_Task instructions_.
Please copy out the entries below exactly, beginning with the line that contains "Try to change" and ending with the line that contains "Change the order of the angles: like", and include nothing outside that span.

Source texts of formatted documents
■ ■ ■ ■ ■ ■ ■

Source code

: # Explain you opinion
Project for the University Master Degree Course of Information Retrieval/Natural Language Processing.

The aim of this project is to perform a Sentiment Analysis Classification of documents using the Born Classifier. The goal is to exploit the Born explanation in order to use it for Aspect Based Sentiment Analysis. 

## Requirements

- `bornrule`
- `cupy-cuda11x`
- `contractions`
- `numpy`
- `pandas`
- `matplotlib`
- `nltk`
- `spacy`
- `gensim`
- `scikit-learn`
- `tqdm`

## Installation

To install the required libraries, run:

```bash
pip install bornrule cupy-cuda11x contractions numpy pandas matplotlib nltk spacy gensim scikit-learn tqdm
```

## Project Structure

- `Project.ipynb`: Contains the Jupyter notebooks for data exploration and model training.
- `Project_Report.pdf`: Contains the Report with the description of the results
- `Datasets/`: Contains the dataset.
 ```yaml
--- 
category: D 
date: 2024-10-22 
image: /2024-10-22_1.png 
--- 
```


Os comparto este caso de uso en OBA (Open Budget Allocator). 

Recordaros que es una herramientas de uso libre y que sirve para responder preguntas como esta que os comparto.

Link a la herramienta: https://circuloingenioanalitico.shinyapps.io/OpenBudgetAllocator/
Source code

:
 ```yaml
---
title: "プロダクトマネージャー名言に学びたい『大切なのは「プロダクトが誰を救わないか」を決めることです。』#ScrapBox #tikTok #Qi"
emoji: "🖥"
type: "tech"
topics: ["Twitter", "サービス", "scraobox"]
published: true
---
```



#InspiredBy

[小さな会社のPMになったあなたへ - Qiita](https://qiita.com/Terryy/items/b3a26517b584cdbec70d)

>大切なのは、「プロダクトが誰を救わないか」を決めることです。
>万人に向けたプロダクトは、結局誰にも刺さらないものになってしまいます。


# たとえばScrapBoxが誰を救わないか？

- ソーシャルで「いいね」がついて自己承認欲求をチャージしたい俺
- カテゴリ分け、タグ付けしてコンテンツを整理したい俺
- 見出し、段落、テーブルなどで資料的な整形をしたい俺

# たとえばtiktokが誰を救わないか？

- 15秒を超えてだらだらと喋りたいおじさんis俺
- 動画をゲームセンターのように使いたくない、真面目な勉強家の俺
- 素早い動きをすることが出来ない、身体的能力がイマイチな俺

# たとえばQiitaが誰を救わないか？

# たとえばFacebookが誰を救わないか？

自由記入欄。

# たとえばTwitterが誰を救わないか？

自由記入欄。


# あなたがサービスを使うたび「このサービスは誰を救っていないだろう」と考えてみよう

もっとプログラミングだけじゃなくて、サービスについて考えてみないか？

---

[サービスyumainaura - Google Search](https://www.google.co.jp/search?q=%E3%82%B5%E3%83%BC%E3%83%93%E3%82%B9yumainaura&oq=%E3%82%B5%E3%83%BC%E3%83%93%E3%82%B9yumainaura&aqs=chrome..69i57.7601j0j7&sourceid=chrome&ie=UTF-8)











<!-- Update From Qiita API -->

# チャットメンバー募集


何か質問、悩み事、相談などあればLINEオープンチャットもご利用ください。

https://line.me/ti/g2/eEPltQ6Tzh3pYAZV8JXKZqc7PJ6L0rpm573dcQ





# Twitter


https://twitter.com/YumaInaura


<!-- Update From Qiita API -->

■ ■ ■ ■ ■ ■ ■

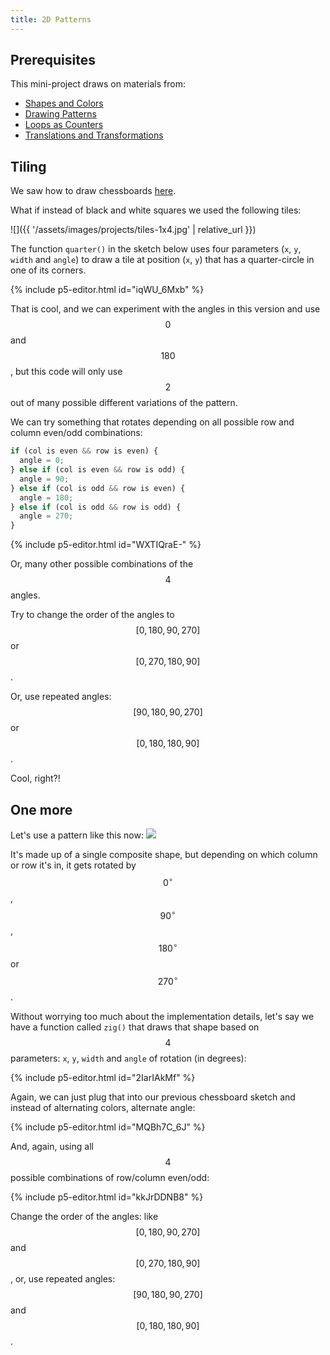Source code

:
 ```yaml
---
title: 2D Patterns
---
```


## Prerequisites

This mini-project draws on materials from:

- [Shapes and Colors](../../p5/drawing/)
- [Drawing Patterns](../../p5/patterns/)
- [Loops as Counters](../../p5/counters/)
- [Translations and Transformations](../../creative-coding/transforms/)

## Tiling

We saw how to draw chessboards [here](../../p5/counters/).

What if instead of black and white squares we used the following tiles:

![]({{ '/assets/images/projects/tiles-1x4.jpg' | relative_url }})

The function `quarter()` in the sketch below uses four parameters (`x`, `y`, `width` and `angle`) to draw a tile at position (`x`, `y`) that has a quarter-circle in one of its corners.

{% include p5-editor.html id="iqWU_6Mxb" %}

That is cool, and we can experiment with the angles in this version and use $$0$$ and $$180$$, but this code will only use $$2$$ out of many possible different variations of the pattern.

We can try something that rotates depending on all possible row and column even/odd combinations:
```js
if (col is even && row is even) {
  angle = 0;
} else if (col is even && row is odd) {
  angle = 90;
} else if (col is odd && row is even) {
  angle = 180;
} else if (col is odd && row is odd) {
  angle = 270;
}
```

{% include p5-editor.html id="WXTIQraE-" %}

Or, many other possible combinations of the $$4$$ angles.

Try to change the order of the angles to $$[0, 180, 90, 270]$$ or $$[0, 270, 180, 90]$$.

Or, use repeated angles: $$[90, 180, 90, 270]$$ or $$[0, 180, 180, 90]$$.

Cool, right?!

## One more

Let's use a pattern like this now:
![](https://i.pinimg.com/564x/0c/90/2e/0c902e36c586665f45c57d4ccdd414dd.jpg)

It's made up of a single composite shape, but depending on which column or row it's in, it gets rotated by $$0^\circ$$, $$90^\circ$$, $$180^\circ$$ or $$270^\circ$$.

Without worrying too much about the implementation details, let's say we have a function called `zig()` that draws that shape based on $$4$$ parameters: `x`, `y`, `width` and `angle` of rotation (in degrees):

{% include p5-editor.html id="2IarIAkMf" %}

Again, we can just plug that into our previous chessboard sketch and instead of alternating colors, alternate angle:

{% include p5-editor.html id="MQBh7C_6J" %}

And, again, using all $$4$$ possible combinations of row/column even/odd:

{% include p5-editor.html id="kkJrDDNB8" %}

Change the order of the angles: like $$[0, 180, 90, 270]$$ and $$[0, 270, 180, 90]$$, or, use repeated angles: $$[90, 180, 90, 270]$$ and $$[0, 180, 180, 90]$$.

■ ■ ■ ■ ■ ■ ■

_Output for this task_.
Try to change the order of the angles to $$[0, 180, 90, 270]$$ or $$[0, 270, 180, 90]$$.

Or, use repeated angles: $$[90, 180, 90, 270]$$ or $$[0, 180, 180, 90]$$.

Cool, right?!

## One more

Let's use a pattern like this now:
![](https://i.pinimg.com/564x/0c/90/2e/0c902e36c586665f45c57d4ccdd414dd.jpg)

It's made up of a single composite shape, but depending on which column or row it's in, it gets rotated by $$0^\circ$$, $$90^\circ$$, $$180^\circ$$ or $$270^\circ$$.

Without worrying too much about the implementation details, let's say we have a function called `zig()` that draws that shape based on $$4$$ parameters: `x`, `y`, `width` and `angle` of rotation (in degrees):

{% include p5-editor.html id="2IarIAkMf" %}

Again, we can just plug that into our previous chessboard sketch and instead of alternating colors, alternate angle:

{% include p5-editor.html id="MQBh7C_6J" %}

And, again, using all $$4$$ possible combinations of row/column even/odd:

{% include p5-editor.html id="kkJrDDNB8" %}

Change the order of the angles: like $$[0, 180, 90, 270]$$ and $$[0, 270, 180, 90]$$, or, use repeated angles: $$[90, 180, 90, 270]$$ and $$[0, 180, 180, 90]$$.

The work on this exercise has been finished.